WaPo Accuses Young McCain of Command Lust, 'An Ethos Bordering on Obsession'

October 13th, 2008 10:58 PM

The Washington Post's new "Moments of Truth" series took two very different turns on the presidential candidates. On October 9, Eli Saslow's story on Obama in Springfield sympathetically focused on the front page on how he was surrounded by hostility, a "biracial progressive" and "sophisticated urbanite" all alone "like a misfit alone in a new school." But four days later, Michael Leahy’s treatment of McCain on the front page was entirely different. It focused on how even as a prisoner of war, McCain was talking big about becoming president, which was weird considering what a young loser he had been. But then the McCain family has always had power lust, claimed Leahy, an "ethos bordering on obsession," always yearning to command things:

McCain had the most audacious dream of all, and he shared his vision one day with a group of fellow POWs. "He was talking about his father to us and then he said: 'I want to be president of the United States. Someday I'm going to be president,' " Stratton recalls. "If the cell wasn't so small, we'd have been rolling around laughing."

His friend, thought Stratton, ought to be concentrating far less on his fantasy and more on how to redirect a naval career that had been adrift before he was shot down over Hanoi. "We reminded him that he had dug himself a big hole with his demerits in the past and nearly being the bottom man of his class at the Naval Academy," Stratton recalls. "And now he was talking about being president? 'Come on, John. Get your career straightened out.' "

Not at all dissuaded, McCain offered his view on the meaning of real command, shaped in part by his father's perspective on genuine power. He wanted to be the one who made the decisions, McCain said, and his father had taught him that even such impressive-sounding jobs as chief of naval operations, the service's highest uniformed position, didn't always provide that opportunity. The only job that guaranteed it was that of president, McCain believed.
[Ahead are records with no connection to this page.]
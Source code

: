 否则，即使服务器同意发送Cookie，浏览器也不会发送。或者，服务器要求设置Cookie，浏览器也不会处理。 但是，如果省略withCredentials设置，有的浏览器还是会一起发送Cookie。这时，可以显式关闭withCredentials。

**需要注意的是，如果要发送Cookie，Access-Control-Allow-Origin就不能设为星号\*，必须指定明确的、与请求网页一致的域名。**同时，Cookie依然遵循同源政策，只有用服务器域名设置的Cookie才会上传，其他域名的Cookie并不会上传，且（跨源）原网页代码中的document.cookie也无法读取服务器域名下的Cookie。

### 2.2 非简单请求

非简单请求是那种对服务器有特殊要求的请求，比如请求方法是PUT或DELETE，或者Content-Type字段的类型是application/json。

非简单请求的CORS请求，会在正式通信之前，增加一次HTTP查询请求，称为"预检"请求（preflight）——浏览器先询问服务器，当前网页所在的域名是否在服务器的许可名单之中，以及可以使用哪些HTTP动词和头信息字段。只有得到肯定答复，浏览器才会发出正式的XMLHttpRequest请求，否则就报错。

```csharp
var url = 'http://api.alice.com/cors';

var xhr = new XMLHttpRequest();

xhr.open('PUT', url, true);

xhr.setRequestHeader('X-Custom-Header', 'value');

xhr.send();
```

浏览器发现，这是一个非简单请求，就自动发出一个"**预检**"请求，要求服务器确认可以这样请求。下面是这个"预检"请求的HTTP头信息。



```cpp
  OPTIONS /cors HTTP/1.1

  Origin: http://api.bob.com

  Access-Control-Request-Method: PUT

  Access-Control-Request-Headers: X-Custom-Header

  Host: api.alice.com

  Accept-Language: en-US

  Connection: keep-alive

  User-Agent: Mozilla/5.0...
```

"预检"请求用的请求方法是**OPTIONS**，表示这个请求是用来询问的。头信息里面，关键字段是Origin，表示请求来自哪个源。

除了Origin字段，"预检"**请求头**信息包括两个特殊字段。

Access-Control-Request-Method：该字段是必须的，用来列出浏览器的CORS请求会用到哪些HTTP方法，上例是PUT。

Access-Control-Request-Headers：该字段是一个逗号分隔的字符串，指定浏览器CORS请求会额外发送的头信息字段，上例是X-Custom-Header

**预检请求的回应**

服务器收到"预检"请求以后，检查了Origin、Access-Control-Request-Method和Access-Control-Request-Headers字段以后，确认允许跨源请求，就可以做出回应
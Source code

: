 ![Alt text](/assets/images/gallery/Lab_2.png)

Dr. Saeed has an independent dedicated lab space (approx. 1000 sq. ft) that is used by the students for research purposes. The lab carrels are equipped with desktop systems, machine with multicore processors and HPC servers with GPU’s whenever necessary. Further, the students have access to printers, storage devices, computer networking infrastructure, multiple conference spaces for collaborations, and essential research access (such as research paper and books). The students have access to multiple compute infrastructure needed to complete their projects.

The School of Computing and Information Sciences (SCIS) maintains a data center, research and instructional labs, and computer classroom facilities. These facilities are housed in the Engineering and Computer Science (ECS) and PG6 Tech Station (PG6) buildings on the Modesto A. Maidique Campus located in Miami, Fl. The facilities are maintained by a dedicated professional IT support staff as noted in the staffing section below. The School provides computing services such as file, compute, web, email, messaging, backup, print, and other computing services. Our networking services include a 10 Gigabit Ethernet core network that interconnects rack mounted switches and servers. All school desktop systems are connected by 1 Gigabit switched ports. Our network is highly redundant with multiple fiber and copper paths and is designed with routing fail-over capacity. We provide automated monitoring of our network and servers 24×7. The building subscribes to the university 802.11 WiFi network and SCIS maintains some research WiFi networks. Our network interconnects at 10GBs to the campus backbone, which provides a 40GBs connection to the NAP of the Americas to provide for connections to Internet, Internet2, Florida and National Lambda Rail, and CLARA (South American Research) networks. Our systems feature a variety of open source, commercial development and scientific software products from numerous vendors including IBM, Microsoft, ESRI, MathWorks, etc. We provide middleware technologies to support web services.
"Pursuit of command," as McCain often referred to it, was an ethos bordering on obsession in his family, and it was in Vietnam that he embraced it. But though McCain was the son and grandson of admirals, he decided his pursuit would be in another arena -- politics, where he would come to define success not in terms of ideas or legislation but in fulfilling his family's ideals of leadership and character.

It's not too hard from this contrast to see how the editors and reporters of the Post are having trouble disguising their preference for Obama.